Sunday, 25 November 2012

Cookbook: Sumerian Garlic Butter


Being a man of many unsuspected passions and interests, dear reader, one of my favourite pastimes is Linguistic Archeology, i.e. the scholarly hobby which digs for charming historical anecdotes in the hidden layers and timeless stratifications of language. Of course you still don’t know what the heck I’m talking about, but I can illustrate. Here we go for a fun one: guess how we know that Basque is one of the very oldest languages still spoken today? Well, we know so because the Basque word for Axe (Aizkora) goes back to the word for Stone (Aitz). Which implies that the language in its present form was already well developed and (nunca mejor dicho) petrified, in the good old days when axes were still generally made from stone. And that is, as you all know, a while ago…

Even in the kitchen we can enjoy this fascinating line of study. One of the oldest words which we still use today corresponds to one of the most humble seed crops known to gastronomy: Sesame. Yes, indeed, I am talking of those tiny little seeds which you regularly find on your Sunday morning bun and on top of the Abominable Hamburgers you order in fast food restaurants. Few people are aware of this, but sesame is the oldest oilseed crop known to humankind. Remains of the gorgeous little grain have been found in Mesopotamian excavations dated tentatively to 3,500 BC. And not only that, but the word itself has been in use for at least 4,000 years. It goes back, by way of many linguistic loans and permutations, to the Babylonian shamash-shammu, meaning ‘oil seed’, which in those happy days was written with the same cuneiform characters as the even older Sumerian Shi-gish-i. Now ain’t that something?

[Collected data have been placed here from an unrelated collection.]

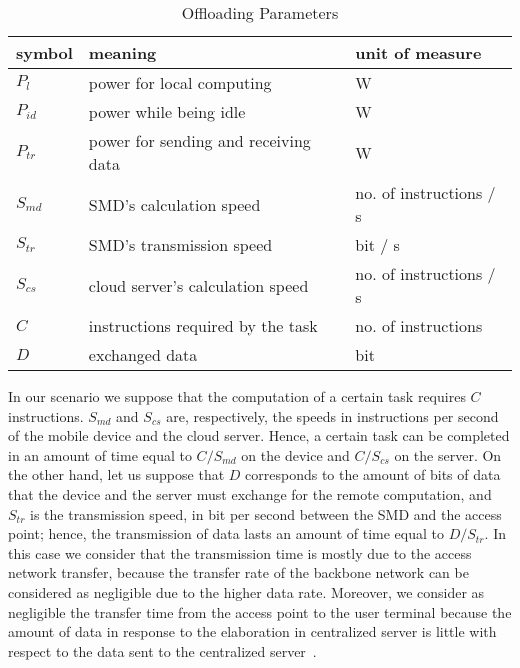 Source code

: \documentclass[twoside,openright]{report}
\begin{document}
	\begin{table}[tbp]
	\renewcommand{\arraystretch}{2}
	\begin{center}
	\caption{Offloading Parameters}
	\label{tab:parameters}
	{
	\begin{tabular}{l|p{2.5in}|p{2in}}\hline\hline
	{symbol}& {meaning}& {unit of measure}\\ \hline
	 
	$P_{l}$      &  power for local computing& W\\ 
	$P_{\textit{id}}$      &  power while being idle& W\\ 
	$P_{\textit{tr}}$      &  power for sending and receiving data& W\\ 
	 
	$S_{\textit{md}}$      &  SMD's calculation speed & no. of instructions / s\\ 
	$S_{\textit{tr}}$      &  SMD's transmission speed  & bit / s\\
	$S_{\textit{cs}}$      &  cloud server's calculation speed & no. of instructions / s\\ 
	
	$C$      &  instructions required by the task  & no. of instructions\\ 
	$D$      &  exchanged data  & bit\\ \hline
	\end{tabular}
	}
	\end{center}
	\end{table}
In our scenario we suppose that the computation of a certain task requires $C$ instructions.
 $S_{\textit{md}}$ and $S_{\textit{cs}}$ are, respectively, the speeds in instructions per second of the mobile device and the cloud server. 
Hence, a certain task can be completed in an amount of time equal to $C/S_{\textit{md}}$ on the device and $C/S_{\textit{cs}}$ on the server. 
On the other hand, let us suppose that $D$ corresponds to the amount of bits of data that the device and the server must exchange for the remote computation, and $S_{\textit{tr}}$ is the transmission speed, in bit per second between the \gls{SMD} and the access point; hence, the transmission of data lasts an amount of time equal to $D/S_{\textit{tr}}$. 
In this case we consider that the transmission time is mostly due to the access network transfer, because the transfer rate of the backbone network can be considered as negligible due to the higher data rate.
Moreover, we consider as negligible the transfer time from the access point to the user terminal because the amount of data in response to the elaboration in centralized server is little with respect to the data sent to the centralized server~\cite{Kumar,Tradeoff}.
\end{document}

Nothing in nature or culture happens without reason. Hence there are good grounds for the timeless popularity of this tiny little seed, because – in the kitchen as in other departments of human activity – it is not the size that matters, but what you do with it (and in the case of cooking, that clich√© is actually true…). Sesame is one of the most precious victuals mankind ever discovered. When pressed it produces a precious, tasty oil; it is decorative on buns and burgers; it can be turned into exquisite pastry; it gives us tahini paste which is all at once rich and healthy, it… Aah, I could go on forever! But let me not waste more time than strictly necessary.

Today I merely want to teach you how to improve your everyday garlic butter by means of sesame seeds. It is a magic trick, which nevertheless corresponds wholeheartedly to the well-known slogan of this cookblog, i.e. ‘Please through Ease and Impress by Simplicity’, and which – giving honour where it is due to the distant ancestors who bequeathed this prize to us – I have decided to dub

Sumerian Garlic Butter

About an hour before you plan to mix it, take the butter out of the fridge so that it may soften up a little. I find that 25 grams per person is usually sufficient, but since this fine spread does not spoil all that quickly, you may wish to make a little more for the day after. Put the butter immediately in the bowl you mean to mix it in. It will save you some unnecessary fumbling with soft, sticky butter and paper napkins.

Once you set to work, toss into the bowl a pinch of salt and a dash of pepper. Then locate the smallest clove in a bulb of garlic, cut it in half, and peel and pound only one of the halves. I cannot stress this enough. Raw garlic was first invented by the Goths who took Rome; it is extremely sturdy, aggressive, and indomitable. And once it is within the walls, so to speak, you will never get rid of it again. So when it comes to garlic butter, you must always aim to err on the parsimonious side with the garlic. There must be a hint of the famous taste, not a tsunami of the forceful flavour.

Once you have shoved the pounded garlic from the cutting board into the butter, it is time to add the green herbs. Here the rules are rather simple. You can toss in whatever you have available, in whatever shape it comes. Naturally, fresh herbs are always to be preferred, but dried will do just as well (and garlic butter is a fine occasion to clean up the herb cabinet and get rid of the jars that have been sitting there, unused, forever!) As for quantities, observe this golden rule: the stronger the taste, the less you add. Thus you must be extremely careful with thyme and sage; you ought to be cautious with oregano and basil; dill and tarragon may be used freely; and you cannot go wrong with parsley and chives. I’m sure you get the idea.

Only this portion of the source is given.